I’ve long thought it strange to be referred to as a ‘lapsed Catholic’. I was baptized and confirmed in the Catholic religion, which I rejected in my early adulthood. ‘Lapsed’, in pretty much every other common usage of the term, refers to a kind of just letting something go or expire, such as letting an insurance policy or subscription ‘lapse’ by forgetting to pay on time, or, simply losing interest. I think that many Catholics and others who subscribe to the religion of their parents (either because they actually believe, or, interestingly, because they just let their membership continue because they forgot or never had much interest in examining the belief system in the first place: its own brand of carelessness) are unaware that so many who no longer believe in the doctrines they were taught in their youth made an active decision to reject them for the best of reasons. For myself as it is for so many others, rejecting the religion of my youth was a long, thoughtful, difficult, yet ultimately emancipatory and joyful process. If those who refer to me and others like me as ‘lapsed’ in the sense of implying carelessness or laziness, or that we just didn’t want to put the effort into satisfying religious demands, they are doing us an injustice. Such dismissiveness may sometimes simply be thoughtless, but it more often smacks of the desire to cast aspersion on deconversion (unless, of course, we’re talking about deconversion from a rival religion!). Yet, remaining within the comforting cocoon of the belief system of one’s youth, with its automatic community membership and societal approval, seems to me to be the easy way to go; critiquing and rejecting one’s beliefs is much harder. This is especially so for religious beliefs that are accompanied by threats, such as hellfire or isolation from a community. For so many of us (and I think most of us ex-religionists), rejecting religion is not passive at all; it’s matter of acting on convictions founded on morals, logic, and a commitment to personal integrity.

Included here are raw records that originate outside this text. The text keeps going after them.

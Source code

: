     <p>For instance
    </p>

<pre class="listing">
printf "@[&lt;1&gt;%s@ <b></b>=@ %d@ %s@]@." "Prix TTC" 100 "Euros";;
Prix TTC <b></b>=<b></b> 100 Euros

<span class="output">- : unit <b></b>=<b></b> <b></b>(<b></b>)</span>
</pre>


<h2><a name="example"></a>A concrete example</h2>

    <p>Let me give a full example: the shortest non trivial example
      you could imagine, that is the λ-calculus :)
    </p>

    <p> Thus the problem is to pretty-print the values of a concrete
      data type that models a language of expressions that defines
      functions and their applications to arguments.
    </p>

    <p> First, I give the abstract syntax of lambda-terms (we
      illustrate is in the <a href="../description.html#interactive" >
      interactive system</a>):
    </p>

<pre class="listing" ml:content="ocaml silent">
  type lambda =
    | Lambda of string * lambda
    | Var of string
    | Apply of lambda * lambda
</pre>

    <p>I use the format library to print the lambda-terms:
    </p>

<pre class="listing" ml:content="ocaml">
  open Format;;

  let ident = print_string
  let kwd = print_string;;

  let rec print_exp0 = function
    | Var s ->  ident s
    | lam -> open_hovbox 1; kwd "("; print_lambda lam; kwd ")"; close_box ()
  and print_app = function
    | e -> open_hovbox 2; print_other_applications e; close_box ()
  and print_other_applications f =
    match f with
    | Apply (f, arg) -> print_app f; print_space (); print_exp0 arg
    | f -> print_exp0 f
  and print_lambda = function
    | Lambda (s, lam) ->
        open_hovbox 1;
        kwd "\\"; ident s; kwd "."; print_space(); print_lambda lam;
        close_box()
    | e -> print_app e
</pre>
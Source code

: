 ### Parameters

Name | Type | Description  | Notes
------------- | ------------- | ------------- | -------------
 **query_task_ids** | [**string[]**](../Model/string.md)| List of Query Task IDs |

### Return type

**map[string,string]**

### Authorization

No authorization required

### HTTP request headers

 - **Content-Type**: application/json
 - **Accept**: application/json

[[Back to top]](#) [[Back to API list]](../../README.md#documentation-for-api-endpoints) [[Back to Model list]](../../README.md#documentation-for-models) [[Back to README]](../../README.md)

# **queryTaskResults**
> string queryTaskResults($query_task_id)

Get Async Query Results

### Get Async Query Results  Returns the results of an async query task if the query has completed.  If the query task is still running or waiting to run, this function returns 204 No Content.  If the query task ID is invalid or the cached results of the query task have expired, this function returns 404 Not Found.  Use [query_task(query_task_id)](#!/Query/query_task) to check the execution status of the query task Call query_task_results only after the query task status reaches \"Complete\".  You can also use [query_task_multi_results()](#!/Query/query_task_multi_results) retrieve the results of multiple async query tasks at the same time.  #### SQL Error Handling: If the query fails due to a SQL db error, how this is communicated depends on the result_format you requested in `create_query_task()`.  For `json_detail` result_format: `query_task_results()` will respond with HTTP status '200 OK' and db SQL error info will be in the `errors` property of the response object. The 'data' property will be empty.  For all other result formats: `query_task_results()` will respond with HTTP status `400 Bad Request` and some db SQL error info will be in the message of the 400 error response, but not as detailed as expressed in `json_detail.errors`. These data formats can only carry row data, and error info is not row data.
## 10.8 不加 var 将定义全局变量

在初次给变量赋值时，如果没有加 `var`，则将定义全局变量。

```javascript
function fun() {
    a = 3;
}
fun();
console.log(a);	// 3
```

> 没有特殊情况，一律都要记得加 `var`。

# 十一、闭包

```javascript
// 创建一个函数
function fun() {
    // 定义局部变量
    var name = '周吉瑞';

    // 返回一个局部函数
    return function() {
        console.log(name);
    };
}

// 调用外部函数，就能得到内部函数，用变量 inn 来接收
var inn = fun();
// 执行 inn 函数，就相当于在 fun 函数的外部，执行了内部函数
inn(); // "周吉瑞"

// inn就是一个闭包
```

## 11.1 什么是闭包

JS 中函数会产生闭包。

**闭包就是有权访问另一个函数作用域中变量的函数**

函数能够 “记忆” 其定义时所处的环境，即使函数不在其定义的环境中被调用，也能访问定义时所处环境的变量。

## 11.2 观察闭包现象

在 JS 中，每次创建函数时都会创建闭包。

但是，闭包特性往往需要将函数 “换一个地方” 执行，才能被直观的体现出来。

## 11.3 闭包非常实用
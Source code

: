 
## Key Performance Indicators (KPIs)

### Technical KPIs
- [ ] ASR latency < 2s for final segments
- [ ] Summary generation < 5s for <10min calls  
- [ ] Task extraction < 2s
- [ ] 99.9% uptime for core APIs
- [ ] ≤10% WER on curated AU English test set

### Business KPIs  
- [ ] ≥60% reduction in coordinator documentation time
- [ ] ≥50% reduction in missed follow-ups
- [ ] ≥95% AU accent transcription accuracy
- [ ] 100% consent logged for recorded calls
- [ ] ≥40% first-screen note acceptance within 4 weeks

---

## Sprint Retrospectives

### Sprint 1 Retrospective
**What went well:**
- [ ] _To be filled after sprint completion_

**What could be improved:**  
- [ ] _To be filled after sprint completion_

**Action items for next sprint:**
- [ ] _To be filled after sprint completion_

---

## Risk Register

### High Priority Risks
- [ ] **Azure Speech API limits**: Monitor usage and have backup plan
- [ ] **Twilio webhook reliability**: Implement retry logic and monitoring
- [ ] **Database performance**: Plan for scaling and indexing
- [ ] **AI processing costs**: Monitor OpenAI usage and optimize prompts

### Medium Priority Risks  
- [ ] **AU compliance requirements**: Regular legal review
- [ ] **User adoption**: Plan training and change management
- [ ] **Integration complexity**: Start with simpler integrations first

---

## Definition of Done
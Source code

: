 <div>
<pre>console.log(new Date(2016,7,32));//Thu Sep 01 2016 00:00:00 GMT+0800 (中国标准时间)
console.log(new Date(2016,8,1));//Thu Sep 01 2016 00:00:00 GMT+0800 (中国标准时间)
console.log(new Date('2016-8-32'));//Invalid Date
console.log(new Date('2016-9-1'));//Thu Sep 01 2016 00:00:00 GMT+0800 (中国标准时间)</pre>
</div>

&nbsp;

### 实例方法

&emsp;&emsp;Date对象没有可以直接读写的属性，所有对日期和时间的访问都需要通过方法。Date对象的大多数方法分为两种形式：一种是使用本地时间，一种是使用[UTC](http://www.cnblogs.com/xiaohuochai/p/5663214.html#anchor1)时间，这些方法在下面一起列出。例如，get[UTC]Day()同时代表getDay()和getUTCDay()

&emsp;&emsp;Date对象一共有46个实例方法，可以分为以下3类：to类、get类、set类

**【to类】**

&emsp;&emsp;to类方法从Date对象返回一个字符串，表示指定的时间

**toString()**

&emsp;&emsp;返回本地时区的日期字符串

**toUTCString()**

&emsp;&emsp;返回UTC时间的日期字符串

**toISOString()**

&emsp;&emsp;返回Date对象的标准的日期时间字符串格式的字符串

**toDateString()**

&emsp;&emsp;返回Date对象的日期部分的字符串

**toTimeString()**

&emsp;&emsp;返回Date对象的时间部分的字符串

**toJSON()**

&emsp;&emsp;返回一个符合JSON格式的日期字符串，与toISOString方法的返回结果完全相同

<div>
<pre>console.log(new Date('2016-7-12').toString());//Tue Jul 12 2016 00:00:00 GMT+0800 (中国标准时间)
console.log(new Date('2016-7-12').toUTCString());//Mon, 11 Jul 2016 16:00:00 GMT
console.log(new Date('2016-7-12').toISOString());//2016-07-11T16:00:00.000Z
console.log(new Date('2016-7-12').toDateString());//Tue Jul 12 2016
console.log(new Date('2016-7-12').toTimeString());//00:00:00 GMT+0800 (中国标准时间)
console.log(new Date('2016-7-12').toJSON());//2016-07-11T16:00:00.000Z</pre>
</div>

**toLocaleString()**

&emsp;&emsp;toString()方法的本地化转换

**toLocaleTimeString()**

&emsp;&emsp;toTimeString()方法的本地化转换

I think that a core assumption behind the tendency to dismiss the validity of rejecting dogma is that ‘faith’ is necessary for a human being to be or to become a truly good human being. But why? I’ve heard it said that faith is what’s needed to pass the test for living a worthy life, that knowledge is not enough. Faith, believing without proof, is what’s really difficult, so the assumption goes; therefore, it’s an achievement that’s worthy of reward. I know I’m not alone in thinking that this assumption seems strange. As aforementioned, believing unquestioningly seems to me the easy way to go, and is what we do when we just want to go along with what feels good at the moment, or with what our buddies want us to agree with, or what self-appointed leaders want us to thoughtlessly assent to, or what our communities and families pressure us into. Assenting to the truth of a proposition fully only after careful consideration and weighing of the evidence, or judging whether we’re justified in believing it to be true based on its tendency to generate accurate predictions, is more indicative of intellectual rigor. Humbly saying ‘I don’t know’ when the evidence is unavailable, ‘proportion[ing] belief according to the evidence’ (as Hume says of the wise man), requiring intellectual rigor of ourselves when important decisions require this: all of these are much more honest, it seems to me, and much harder work, than relying on faith or unexamined dogmas. While I know that many religionists do examine their beliefs and are confident they believe what’s true, none have the right to assume that ex-religionists have carelessly ‘lapsed’. Most of us, you can be assured, have not.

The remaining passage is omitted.